EXERCISE BRIEF:
Extract, exactly as written, all lines of the material below from the line that includes "See the compatibility" through its last line.

DATASET EXTRACT:
────────

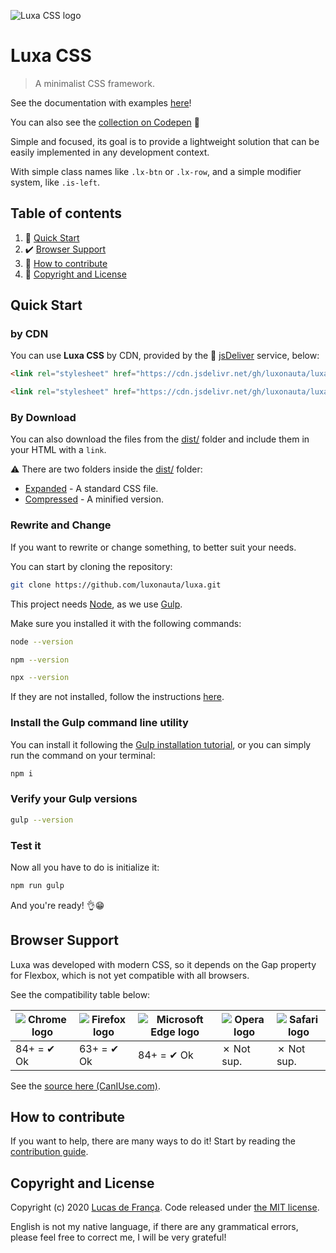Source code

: ![Luxa CSS logo](readme/logo.svg)

# Luxa CSS

> A minimalist CSS framework.

See the documentation with examples [here](https://luxonauta.github.io/luxadocs/)!

You can also see the [collection on Codepen](https://codepen.io/collection/XEkzjB) :sparkling_heart:

Simple and focused, its goal is to provide a lightweight solution that can be easily implemented in any development context.

With simple class names like ``.lx-btn`` or ``.lx-row``, and a simple modifier system, like ``.is-left``.

## Table of contents

1. :rocket: [Quick Start](#quick-start)
2. :heavy_check_mark: [Browser Support](#browser-support)
3. :handshake: [How to contribute](#how-to-contribute)
4. :page_with_curl: [Copyright and License](#copyright-and-license)

## Quick Start

### by CDN

You can use **Luxa CSS** by CDN, provided by the :mechanical_arm: [jsDeliver](https://www.jsdelivr.com/) service, below:

```html
<link rel="stylesheet" href="https://cdn.jsdelivr.net/gh/luxonauta/luxa@1.1/dist/expanded/luxa.css">

<link rel="stylesheet" href="https://cdn.jsdelivr.net/gh/luxonauta/luxa@1.1/dist/compressed/luxa.css">
```

### By Download

You can also download the files from the [dist/](https://github.com/luxonauta/luxa/tree/master/dist) folder and include them in your HTML with a `link`.

:warning: There are two folders inside the [dist/](https://github.com/luxonauta/luxa/tree/master/dist) folder:

 - [Expanded](https://github.com/luxonauta/luxa/tree/master/dist/expanded) - A standard CSS file.
 - [Compressed](https://github.com/luxonauta/luxa/tree/master/dist/compressed) - A minified version.

### Rewrite and Change

If you want to rewrite or change something, to better suit your needs.

You can start by cloning the repository:

```sh
git clone https://github.com/luxonauta/luxa.git
```

This project needs [Node](https://nodejs.org/en/), as we use [Gulp](https://gulpjs.com/).

Make sure you installed it with the following commands:

```sh
node --version
```

```sh
npm --version
```

```sh
npx --version
```

If they are not installed, follow the instructions [here](https://nodejs.org/en/).

### Install the Gulp command line utility

You can install it following the [Gulp installation tutorial](https://gulpjs.com/docs/en/getting-started/quick-start), or you can simply run the command on your terminal:

```sh
npm i
```

### Verify your Gulp versions

```sh
gulp --version
```
### Test it

Now all you have to do is initialize it:

```sh
npm run gulp
```

And you're ready! :ok_hand::grin:

## Browser Support

Luxa was developed with modern CSS, so it depends on the Gap property for Flexbox, which is not yet compatible with all browsers.

See the compatibility table below:

![Chrome logo](readme/chrome.svg) | ![Firefox logo](readme/firefox.svg) | ![Microsoft Edge logo](readme/microsoft-edge.svg) | ![Opera logo](readme/opera.svg) | ![Safari logo](readme/safari.svg)
--------------------------------- | ----------------------------------- | ------------------------------------------------- | ------------------------------- | ---------------------------------
84+ = ✔ Ok | 63+ = ✔ Ok | 84+ = ✔ Ok | ✗ Not sup. | ✗ Not sup.

See the [source here (CanIUse.com)](https://caniuse.com/flexbox-gap).

## How to contribute

If you want to help, there are many ways to do it! Start by reading the [contribution guide](https://github.com/luxonauta/luxa/blob/master/contributing.md).

## Copyright and License

Copyright (c) 2020 [Lucas de França](https://github.com/luxonauta). Code released under [the MIT license](https://github.com/luxonauta/luxa/blob/master/LICENSE).

English is not my native language, if there are any grammatical errors, please feel free to correct me, I will be very grateful!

────────

EXERCISE RESULT:
See the compatibility table below:

![Chrome logo](readme/chrome.svg) | ![Firefox logo](readme/firefox.svg) | ![Microsoft Edge logo](readme/microsoft-edge.svg) | ![Opera logo](readme/opera.svg) | ![Safari logo](readme/safari.svg)
--------------------------------- | ----------------------------------- | ------------------------------------------------- | ------------------------------- | ---------------------------------
84+ = ✔ Ok | 63+ = ✔ Ok | 84+ = ✔ Ok | ✗ Not sup. | ✗ Not sup.

See the [source here (CanIUse.com)](https://caniuse.com/flexbox-gap).

## How to contribute

If you want to help, there are many ways to do it! Start by reading the [contribution guide](https://github.com/luxonauta/luxa/blob/master/contributing.md).

## Copyright and License

Copyright (c) 2020 [Lucas de França](https://github.com/luxonauta). Code released under [the MIT license](https://github.com/luxonauta/luxa/blob/master/LICENSE).

English is not my native language, if there are any grammatical errors, please feel free to correct me, I will be very grateful!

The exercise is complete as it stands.